OnlyFormat Editorial Team···10 min read

Three years ago, picking an image format for the web was straightforward: JPG for photos, PNG for anything with transparency, and WebP if you were feeling ambitious. In 2026, the landscape is different. AVIF has crossed 95% browser support, WebP is universal, and the gap between these modern formats and JPEG/PNG has grown large enough to matter — often doubling the size of a page when you get it wrong. This guide walks through each format, shows the file-size differences with real numbers, and gives you a decision tree at the end.

1. JPEG (JPG): the universal photographic format

JPEG has been the default photographic format since 1992. It uses a discrete cosine transform (DCT) to compress images in 8×8 blocks, discarding high-frequency information that human vision is insensitive to. The compression is lossy — decoding a JPEG and re-encoding it at the same quality will lose a little more detail each round, a phenomenon called generational loss.

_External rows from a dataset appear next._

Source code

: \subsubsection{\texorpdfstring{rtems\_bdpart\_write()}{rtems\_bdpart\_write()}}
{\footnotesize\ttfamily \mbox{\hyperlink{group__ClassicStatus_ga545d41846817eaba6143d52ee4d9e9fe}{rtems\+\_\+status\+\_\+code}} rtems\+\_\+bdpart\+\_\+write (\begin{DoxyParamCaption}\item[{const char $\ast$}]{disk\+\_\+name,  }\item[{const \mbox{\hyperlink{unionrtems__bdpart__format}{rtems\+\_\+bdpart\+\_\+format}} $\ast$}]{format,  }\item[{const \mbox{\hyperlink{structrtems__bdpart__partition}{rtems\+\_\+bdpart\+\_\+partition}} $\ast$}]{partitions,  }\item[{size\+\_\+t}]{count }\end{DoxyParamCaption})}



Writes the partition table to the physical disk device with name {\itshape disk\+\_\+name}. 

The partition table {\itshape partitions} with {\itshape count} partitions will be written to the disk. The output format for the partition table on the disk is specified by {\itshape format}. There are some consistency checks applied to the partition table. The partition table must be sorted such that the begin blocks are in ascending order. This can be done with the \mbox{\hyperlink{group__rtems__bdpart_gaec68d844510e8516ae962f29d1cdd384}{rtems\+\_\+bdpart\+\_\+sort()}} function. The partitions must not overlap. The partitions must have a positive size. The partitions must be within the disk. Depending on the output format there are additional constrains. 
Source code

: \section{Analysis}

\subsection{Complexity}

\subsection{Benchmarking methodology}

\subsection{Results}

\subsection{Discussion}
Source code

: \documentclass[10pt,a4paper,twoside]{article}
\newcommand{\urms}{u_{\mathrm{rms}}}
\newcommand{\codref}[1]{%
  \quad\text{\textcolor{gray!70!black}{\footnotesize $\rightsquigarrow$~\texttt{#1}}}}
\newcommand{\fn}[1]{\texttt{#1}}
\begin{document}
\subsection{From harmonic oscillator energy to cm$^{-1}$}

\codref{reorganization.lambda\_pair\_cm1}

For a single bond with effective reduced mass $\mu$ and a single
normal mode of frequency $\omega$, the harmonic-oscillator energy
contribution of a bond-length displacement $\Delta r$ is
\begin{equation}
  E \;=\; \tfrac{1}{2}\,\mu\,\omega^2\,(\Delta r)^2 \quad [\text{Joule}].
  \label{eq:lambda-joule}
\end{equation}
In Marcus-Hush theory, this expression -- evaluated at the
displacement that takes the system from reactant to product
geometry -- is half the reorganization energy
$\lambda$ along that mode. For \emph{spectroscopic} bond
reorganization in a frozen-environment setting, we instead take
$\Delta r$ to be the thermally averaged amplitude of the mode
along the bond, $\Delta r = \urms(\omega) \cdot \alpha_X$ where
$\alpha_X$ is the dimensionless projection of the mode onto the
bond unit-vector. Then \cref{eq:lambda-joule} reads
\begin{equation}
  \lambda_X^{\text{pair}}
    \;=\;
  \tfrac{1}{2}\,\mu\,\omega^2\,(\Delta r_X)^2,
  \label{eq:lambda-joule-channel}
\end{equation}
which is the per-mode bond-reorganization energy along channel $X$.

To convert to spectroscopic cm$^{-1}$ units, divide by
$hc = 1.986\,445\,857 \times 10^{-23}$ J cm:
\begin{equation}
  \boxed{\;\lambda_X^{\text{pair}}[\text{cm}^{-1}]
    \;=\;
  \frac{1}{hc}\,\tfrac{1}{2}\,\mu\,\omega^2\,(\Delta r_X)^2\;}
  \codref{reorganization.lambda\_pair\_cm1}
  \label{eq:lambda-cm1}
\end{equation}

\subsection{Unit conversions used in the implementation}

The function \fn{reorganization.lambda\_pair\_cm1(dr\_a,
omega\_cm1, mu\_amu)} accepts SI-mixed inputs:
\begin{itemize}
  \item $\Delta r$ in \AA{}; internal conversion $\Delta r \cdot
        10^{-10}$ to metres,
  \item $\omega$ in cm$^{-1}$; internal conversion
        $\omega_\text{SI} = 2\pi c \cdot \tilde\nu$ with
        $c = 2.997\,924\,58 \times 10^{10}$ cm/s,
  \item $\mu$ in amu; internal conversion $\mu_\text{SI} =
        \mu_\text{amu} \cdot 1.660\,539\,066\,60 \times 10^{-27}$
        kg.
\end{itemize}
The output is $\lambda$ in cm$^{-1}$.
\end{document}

JPEG has no alpha channel (no transparency), maxes out at 8 bits per channel, and struggles with sharp edges, text, and flat colour regions — exactly the content that appears in screenshots, logos, and UI exports. For continuous-tone photographs, though, JPEG is still hard to beat on encoder speed and decoder compatibility. Every browser, every operating system, every image library on the planet reads JPEG correctly. That universality is worth something.

Use JPEG when: you need a photographic format that opens anywhere (email attachments, legacy systems, third-party services that don't accept WebP or AVIF), or when encoder speed matters more than file size (on-the-fly thumbnail generation at scale).

2. PNG: lossless with transparency

PNG was designed in 1996 specifically as a patent-free successor to GIF and a better option for lossless web graphics. It uses DEFLATE compression (the same algorithm as zip and gzip) applied to filtered pixel rows, which makes it efficient for images with large flat colour areas — UI elements, logos, diagrams, and screenshots with text.

Two features make PNG worth keeping in 2026. First, it supports an 8-bit alpha channel, so you can have smoothly anti-aliased transparency. Second, it's lossless: a PNG round-trips through encoders without any degradation, which matters if the file is going back into an editing pipeline. The cost is size: a photograph saved as PNG is typically 3–5× larger than the same photograph as a high-quality JPEG.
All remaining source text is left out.